- _Directions for this task_: With the material below, print exactly the lines between the line holding "In this way, distributed" and the line holding "It is clear from", inclusive. Add nothing else.
+++
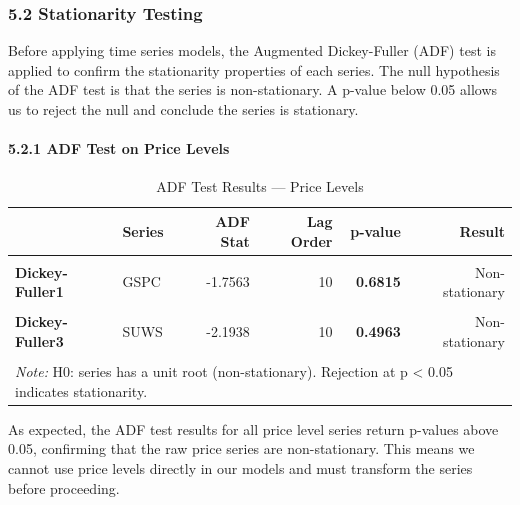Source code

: \documentclass[
]{article}
\begin{document}
\subsubsection{5.2 Stationarity Testing}\label{stationarity-testing}

Before applying time series models, the Augmented Dickey-Fuller (ADF)
test is applied to confirm the stationarity properties of each series.
The null hypothesis of the ADF test is that the series is
non-stationary. A p-value below 0.05 allows us to reject the null and
conclude the series is stationary.

\paragraph{5.2.1 ADF Test on Price
Levels}\label{adf-test-on-price-levels}

\begingroup\fontsize{10}{12}\selectfont

\begin{longtable}[t]{>{}llrr>{}rr}
\caption{\label{tab:stationarity-levels}ADF Test Results — Price Levels}\\
\toprule
 & Series & ADF Stat & Lag Order & p-value & Result\\
\midrule
\textbf{\cellcolor{gray!10}{Dickey-Fuller}} & \cellcolor{gray!10}{ESGU} & \cellcolor{gray!10}{-1.6063} & \cellcolor{gray!10}{10} & \textbf{\cellcolor{gray!10}{0.7450}} & \cellcolor{gray!10}{Non-stationary}\\
\textbf{Dickey-Fuller1} & GSPC & -1.7563 & 10 & \textbf{0.6815} & Non-stationary\\
\textbf{\cellcolor{gray!10}{Dickey-Fuller2}} & \cellcolor{gray!10}{IWDA} & \cellcolor{gray!10}{-2.2830} & \cellcolor{gray!10}{10} & \textbf{\cellcolor{gray!10}{0.4585}} & \cellcolor{gray!10}{Non-stationary}\\
\textbf{Dickey-Fuller3} & SUWS & -2.1938 & 10 & \textbf{0.4963} & Non-stationary\\
\textbf{\cellcolor{gray!10}{Dickey-Fuller4}} & \cellcolor{gray!10}{Rate\_10Y} & \cellcolor{gray!10}{-3.1391} & \cellcolor{gray!10}{10} & \textbf{\cellcolor{gray!10}{0.0984}} & \cellcolor{gray!10}{Non-stationary}\\
\bottomrule
\multicolumn{6}{l}{\rule{0pt}{1em}\textit{Note: } H0: series has a unit root (non-stationary). Rejection at p < 0.05 indicates stationarity.}\\
\end{longtable}
\endgroup{}

As expected, the ADF test results for all price level series return
p-values above 0.05, confirming that the raw price series are
non-stationary. This means we cannot use price levels directly in our
models and must transform the series before proceeding.
\end{document}
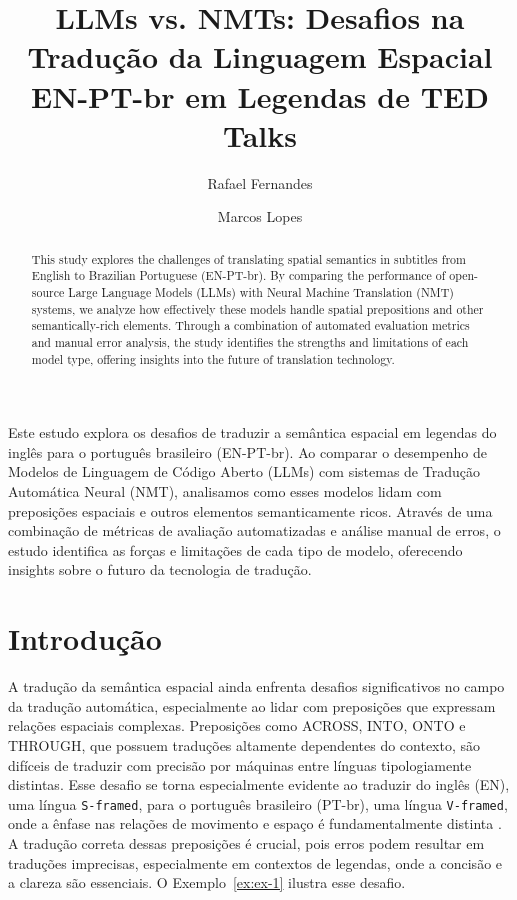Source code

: \documentclass[a4paper, twocolumn, 11pt, twoside]{article}
\title{LLMs vs. NMTs: Desafios na Tradução da Linguagem Espacial EN-PT-br em Legendas de TED Talks}
\author{
  Rafael Fernandes
  \instituto{Universidade de São Paulo}
  \email{rafael.macario@usp.br} 
  \and 
  Marcos Lopes
  \instituto{Universidade de São Paulo}
  \email{marcoslopes@usp.br}
  \and
}
\begin{document}
\maketitle

\begin{resumo}
Este estudo explora os desafios de traduzir a semântica espacial em legendas do inglês para o português brasileiro (EN-PT-br). Ao comparar o desempenho de Modelos de Linguagem de Código Aberto (LLMs) com sistemas de Tradução Automática Neural (NMT), analisamos como esses modelos lidam com preposições espaciais e outros elementos semanticamente ricos. Através de uma combinação de métricas de avaliação automatizadas e análise manual de erros, o estudo identifica as forças e limitações de cada tipo de modelo, oferecendo insights sobre o futuro da tecnologia de tradução.
\end{resumo}



\begin{abstract}
This study explores the challenges of translating spatial semantics in subtitles from English to Brazilian Portuguese (EN-PT-br). By comparing the performance of open-source Large Language Models (LLMs) with Neural Machine Translation (NMT) systems, we analyze how effectively these models handle spatial prepositions and other semantically-rich elements. Through a combination of automated evaluation metrics and manual error analysis, the study identifies the strengths and limitations of each model type, offering insights into the future of translation technology.
\end{abstract}




\section{Introdução}

A tradução da semântica espacial ainda enfrenta desafios significativos no campo da tradução automática, especialmente ao lidar com preposições que expressam relações espaciais complexas. Preposições como ACROSS, INTO, ONTO e THROUGH, que possuem traduções altamente dependentes do contexto, são difíceis de traduzir com precisão por máquinas entre línguas tipologiamente distintas. Esse desafio se torna especialmente evidente ao traduzir do inglês (EN), uma língua \texttt{S-framed}, para o português brasileiro (PT-br), uma língua \texttt{V-framed}, onde a ênfase nas relações de movimento e espaço é fundamentalmente distinta \citep{talmy2000toward,talmy2000towardb, Slobin-2004, slobin2005relating, Slobin2006WhatMM}. A tradução correta dessas preposições é crucial, pois erros podem resultar em traduções imprecisas, especialmente em contextos de legendas, onde a concisão e a clareza são essenciais. O Exemplo~\ref{ex:ex-1} ilustra esse desafio.
\end{document}
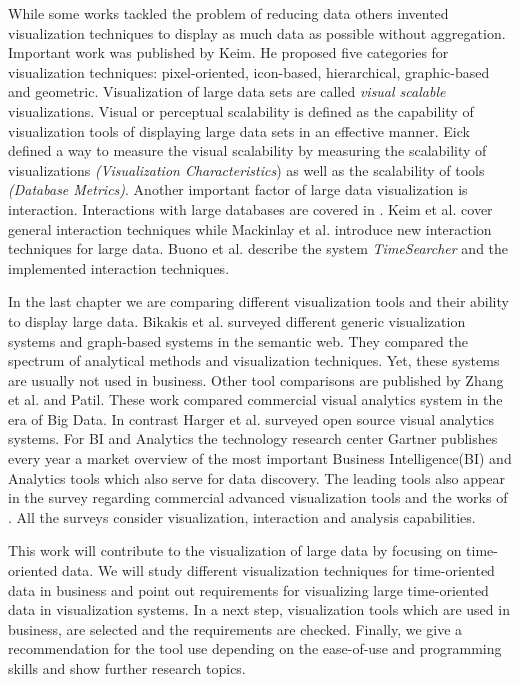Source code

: While some works tackled the problem of reducing data others invented visualization techniques to display as much data as possible without aggregation\cite{Krzywinski2009,Luo2012,Fekete2002}. Important work was published by Keim\cite{Keim1996}. He proposed five categories for visualization techniques: pixel-oriented\cite{Keim1995,Stein2013,Keim2000,keim1996pixel,Keim2001, Keim2005,Keim2008VisualChallenges}, icon-based\cite{Chung2014,Borgo2013,Fanea2005}, hierarchical\cite{Yang2003,Shneiderman1992,LeBlanc1990}, graphic-based and geometric\cite{Noirhomme-Fraiture2002}. Visualization of large data sets are called \textit{visual scalable} visualizations. Visual or perceptual scalability is defined as the capability of visualization tools of displaying large data sets in an effective manner\cite{Eick2002}. Eick defined a way to measure the visual scalability by measuring the scalability of visualizations \textit{(Visualization Characteristics}) as well as the scalability of tools \textit{(Database Metrics)}. 
Another important factor of large data visualization is interaction. Interactions with large databases are covered in \cite{Buono,Jerding1998,mackinlay1991perspective,Keim2005}. Keim et al.\cite{Keim2005} cover general interaction techniques while Mackinlay et al. introduce new interaction techniques for large data\cite{mackinlay1991perspective}. Buono et al. describe the system \textit{TimeSearcher} and the implemented interaction techniques\cite{Buono}.
\par
In the last chapter we are comparing different visualization tools and their ability to display large data.  Bikakis et al. surveyed different generic visualization systems and graph-based systems in the semantic web\cite{Bikakis2016}. They compared the spectrum of analytical methods and visualization techniques. Yet, these systems are usually not used in business. 
Other tool comparisons are published by Zhang et al.\cite{Zhanga} and Patil\cite{Patil}. These work compared commercial visual analytics system in the era of Big Data. In contrast Harger et al. surveyed open source visual analytics systems\cite{Harger}. For BI and Analytics the technology research center Gartner publishes every year a market overview of the most important Business Intelligence(BI) and Analytics tools which also serve for data discovery. The leading tools also appear in the survey\cite{Evelson2012} regarding commercial advanced visualization tools and the works of \cite{Zhanga}. All the surveys consider visualization, interaction and analysis capabilities.  
\par
This work will contribute to the visualization of large data by focusing on time-oriented data. We will study different visualization techniques for time-oriented data in business and point out requirements for visualizing large time-oriented data in visualization systems. In a next step, visualization tools which are used in business, are selected and the requirements are checked. Finally, we give a recommendation for the tool use depending on the ease-of-use and programming skills and show further research topics.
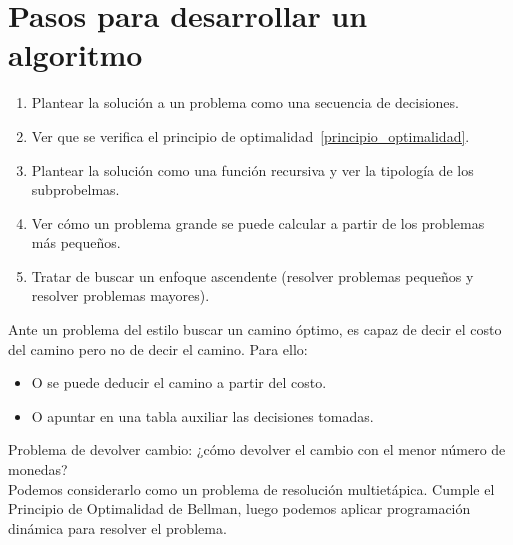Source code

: \section{Pasos para desarrollar un algoritmo}
\begin{enumerate}
    \item Plantear la solución a un problema como una secuencia de decisiones.
    \item Ver que se verifica el principio de optimalidad~\ref{principio_optimalidad}.
    \item Plantear la solución como una función recursiva y ver la tipología de los subprobelmas.
    \item Ver cómo un problema grande se puede calcular a partir de los problemas más pequeños.
    \item Tratar de buscar un enfoque ascendente (resolver problemas pequeños y resolver problemas mayores).
\end{enumerate}
Ante un problema del estilo buscar un camino óptimo, es capaz de decir el costo del camino pero no de decir el camino. Para ello:
\begin{itemize}
    \item O se puede deducir el camino a partir del costo.
    \item O apuntar en una tabla auxiliar las decisiones tomadas.
\end{itemize}

\begin{ejemplo}
    Problema de devolver cambio: ¿cómo devolver el cambio con el menor número de monedas?\\

    Podemos considerarlo como un problema de resolución multietápica. Cumple el Principio de Optimalidad de Bellman, luego podemos aplicar programación dinámica para resolver el problema.

\end{ejemplo}
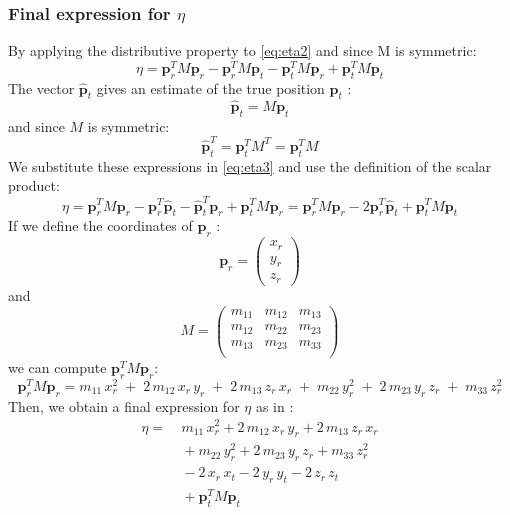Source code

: \subsubsection{Final expression for $\eta$}
By applying the distributive property to \ref{eq:eta2} and since M is symmetric:
\begin{equation}
    \eta = \mathbf{p}_r^T M \mathbf{p}_r - \mathbf{p}_r^T M \mathbf{p}_t - \mathbf{p}_t^T M \mathbf{p}_r+ \mathbf{p}_t^T M \mathbf{p}_t
    \label{eq:eta3}
\end{equation}
The vector $\mathbf{\hat{p}}_t$ gives an estimate of the true position $\mathbf{p}_t$ :
\[
\mathbf{\hat{p}}_t = M \mathbf{p}_t
\]
and since $M$ is symmetric:
\[
\mathbf{\hat{p}}_t^T =  \mathbf{p}_t^T M^T = \mathbf{p}_t^T M
\]
We substitute these expressions in \ref{eq:eta3} and use the definition of the scalar product:
\[
\eta = \mathbf{p}_r^T M \mathbf{p}_r - \mathbf{p}_r^T \mathbf{\hat{p}}_t - \mathbf{\hat{p}}_t^T \mathbf{p}_r+ \mathbf{p}_t^T M \mathbf{p}_r = \mathbf{p}_r^T M \mathbf{p}_r - 2 \mathbf{p}_r^T \mathbf{\hat{p}}_t + \mathbf{p}_t^T M \mathbf{p}_t
\]
If we define the coordinates of $\mathbf{p}_r$ :
\[
\mathbf{p}_r = \begin{pmatrix}
    x_r \\
    y_r \\
    z_r
\end{pmatrix}
\]
and
\[
M = \begin{pmatrix}
    m_{11} & m_{12} & m_{13} \\
    m_{12} & m_{22} & m_{23} \\
    m_{13} & m_{23} & m_{33} \\
\end{pmatrix}
\]
we can compute $\mathbf{p}_r^T M \mathbf{p}_r$:
\[
\mathbf{p}_r^T M \mathbf{p}_r = 
m_{11} \, x_r^2 \; + \; 2 \, m_{12} \, x_r \, y_r \; + \; 2 \, m_{13} \, z_r \, x_r \; + \;
m_{22} \, y_r^2 \; + \; 2 \, m_{23} \, y_r \, z_r \; + \; m_{33} \, z_r^2
\]
Then, we obtain a final expression for $\eta$ as in \cite{main}:
\begin{equation}
\begin{aligned}
\eta = & \ m_{11} \, x_r^2 + 2 \, m_{12} \, x_r \, y_r + 2 \, m_{13} \, z_r \, x_r \\
       & \ + m_{22} \, y_r^2 + 2 \, m_{23} \, y_r \, z_r + m_{33} \, z_r^2 \\
       & \ - 2 \, x_r \, x_t - 2 \, y_r \, y_t - 2 \, z_r \, z_t \\
       & \ + \mathbf{p}_t^T M \mathbf{p}_t
\end{aligned}
\label{eq:eta_final}
\end{equation}



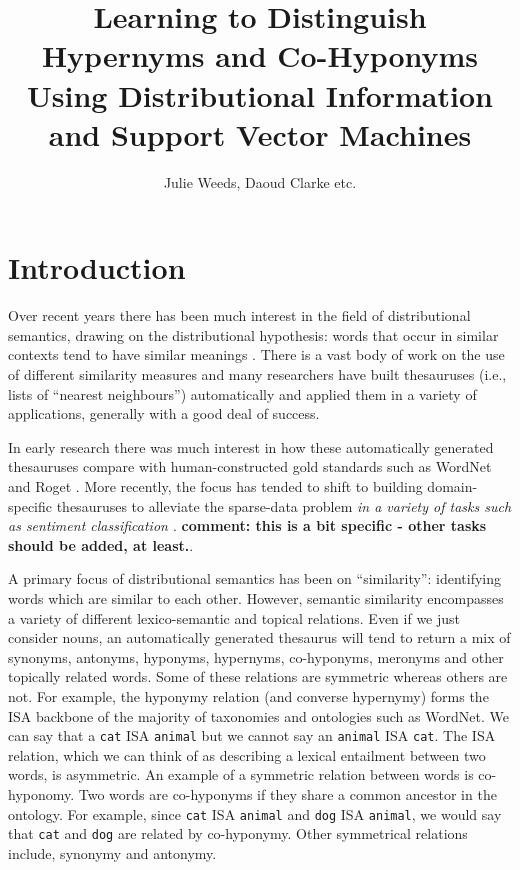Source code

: \documentclass[11pt]{article}
\title{Learning to Distinguish Hypernyms and Co-Hyponyms Using Distributional Information and Support Vector Machines}
\author{Julie Weeds, Daoud Clarke etc.}
\date{} %
\begin{document}
\maketitle

\begin{abstract}
\end{abstract}
\section{Introduction}

Over recent years there has been much interest in the field of distributional semantics, drawing on the distributional hypothesis: words that occur in similar contexts tend to have similar meanings \cite{Harris1954}.   There is a vast body of work on the use of different similarity measures \cite{Lee1999,Weeds2003,Curran2004} and many researchers have built thesauruses (i.e., lists of ``nearest neighbours'') automatically and applied them in a variety of applications, generally with a good deal of success.

In early research there was much interest in how these automatically generated thesauruses compare with human-constructed gold standards such as WordNet and Roget \cite{Lin1998,Kilgarriff2000}.  More recently, the focus has tended to shift to building domain-specific thesauruses to alleviate the sparse-data problem {\em in a variety of tasks such as sentiment classification \cite{Bollegala2011}\/}. {\bf comment: this is a bit specific - other tasks should be added, at least.}.  

A primary focus of distributional semantics has been on ``similarity'': identifying words which are similar to each other. However, semantic similarity encompasses a variety of different lexico-semantic and topical relations.  Even if we just consider nouns, an automatically generated thesaurus will tend to return a mix of synonyms, antonyms, hyponyms, hypernyms, co-hyponyms, meronyms and other topically related words.  Some of these relations are symmetric whereas others are not.  For example, the hyponymy relation (and converse hypernymy) forms the ISA backbone of the majority of taxonomies and ontologies such as WordNet.  We can say that a \texttt{cat} ISA \texttt{animal}  but we cannot say an \texttt{animal} ISA \texttt{cat}.  The ISA relation, which we can think of  as describing a lexical entailment\cite{Geffet2005}  between two words, is asymmetric. An example of a symmetric relation between words is co-hyponomy. Two words are co-hyponyms if they share a common ancestor in the ontology. 
For example, since \texttt{cat} ISA \texttt{animal} and \texttt{dog} ISA \texttt{animal}, we would say that \texttt{cat} and \texttt{dog} are related by co-hyponymy.  Other symmetrical relations include, synonymy and antonymy. 
\end{document}
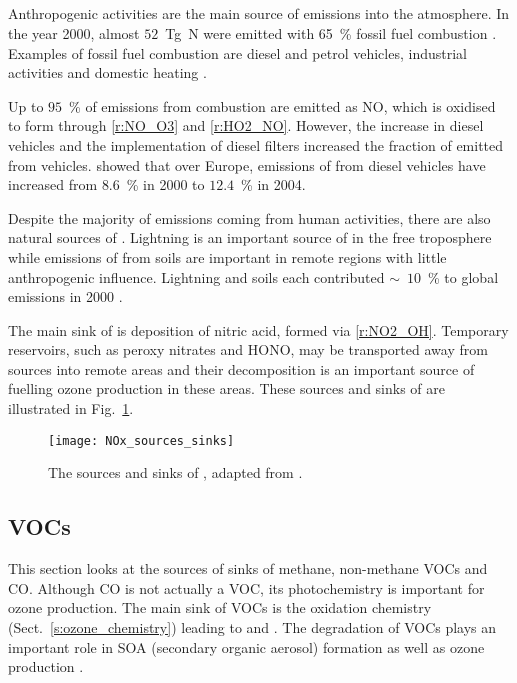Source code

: \subsection[NOx]{}
Anthropogenic activities are the main source of  emissions into the atmosphere.
In the year 2000, almost $52$~Tg~N were emitted with 65~\% fossil fuel combustion \citep{Seinfeld:2006}. 
Examples of fossil fuel combustion are diesel and petrol vehicles, industrial activities and domestic heating \citep{vonSchneidemesser:2015}.

Up to $95$~\% of  emissions from combustion are emitted as NO, which is oxidised to form  through \eqref{r:NO_O3} and \eqref{r:HO2_NO}.
However, the increase in diesel vehicles and the implementation of diesel filters increased the fraction of emitted  from vehicles.
\citet{Grice:2009} showed that over Europe, emissions of  from diesel vehicles have increased from $8.6$~\% in 2000 to $12.4$~\% in 2004.

Despite the majority of  emissions coming from human activities, there are also natural sources of .
Lightning is an important source of  in the free troposphere while emissions of  from soils are important in remote regions with little anthropogenic influence.
Lightning and soils each contributed $\sim$~$10$~\% to global  emissions in 2000 \citep{Seinfeld:2006}.

The main sink of  is deposition of nitric acid, formed via \eqref{r:NO2_OH}.
Temporary reservoirs, such as peroxy nitrates and HONO, may be transported away from sources into remote areas and their decomposition is an important source of  fuelling ozone production in these areas.
These sources and sinks of  are illustrated in Fig.~\ref{f:NOx_sources_sinks}.
\begin{figure}[t]%
	\begin{center}%
        \caption[ sources and sinks]{The sources and sinks of , adapted from \citet{Seinfeld:2006}.}%
        \texttt{[image: NOx\_sources\_sinks]}%
        \label{f:NOx_sources_sinks}%
	\end{center}%
\end{figure}%

\subsection{VOCs}
This section looks at the sources of sinks of methane, non-methane VOCs and CO.
Although CO is not actually a VOC, its photochemistry is important for ozone production.
The main sink of VOCs is the oxidation chemistry (Sect.~\ref{s:ozone_chemistry}) leading to  and .
The degradation of VOCs plays an important role in SOA (secondary organic aerosol) formation as well as ozone production \citep{Hallquist:2009}.

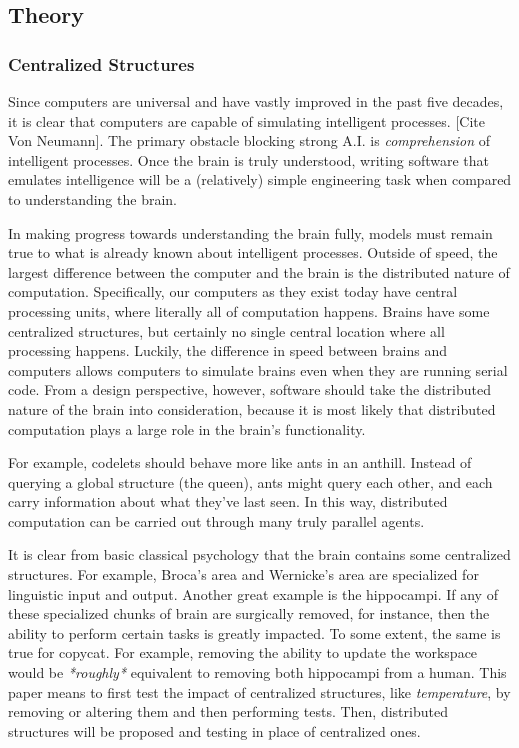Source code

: \documentclass[a4paper]{article}
\begin{document}
\subsection{Theory}

    \subsubsection{Centralized Structures}

    Since computers are universal and have vastly improved in the past five decades, it is clear that computers are capable of simulating intelligent processes. 
    [Cite Von Neumann]. 
    The primary obstacle blocking strong A.I. is \emph{comprehension} of intelligent processes. 
    Once the brain is truly understood, writing software that emulates intelligence will be a (relatively) simple engineering task when compared to understanding the brain. 

    In making progress towards understanding the brain fully, models must remain true to what is already known about intelligent processes.
    Outside of speed, the largest difference between the computer and the brain is the distributed nature of computation. 
    Specifically, our computers as they exist today have central processing units, where literally all of computation happens. 
    Brains have some centralized structures, but certainly no single central location where all processing happens. 
    Luckily, the difference in speed between brains and computers allows computers to simulate brains even when they are running serial code.
    From a design perspective, however, software should take the distributed nature of the brain into consideration, because it is most likely that distributed computation plays a large role in the brain's functionality.

    For example, codelets should behave more like ants in an anthill.
    Instead of querying a global structure (the queen), ants might query each other, and each carry information about what they've last seen.
    In this way, distributed computation can be carried out through many truly parallel agents.

    It is clear from basic classical psychology that the brain contains some centralized structures.
    For example, Broca's area and Wernicke's area are specialized for linguistic input and output.
    Another great example is the hippocampi.
    If any of these specialized chunks of brain are surgically removed, for instance, then the ability to perform certain tasks is greatly impacted.
    To some extent, the same is true for copycat.
    For example, removing the ability to update the workspace would be \emph{*roughly*} equivalent to removing both hippocampi from a human.
    This paper means to first test the impact of centralized structures, like \emph{temperature}, by removing or altering them and then performing tests.
    Then, distributed structures will be proposed and testing in place of centralized ones.
\end{document}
+++
- _Output of the exercise_:
    In this way, distributed computation can be carried out through many truly parallel agents.

    It is clear from basic classical psychology that the brain contains some centralized structures.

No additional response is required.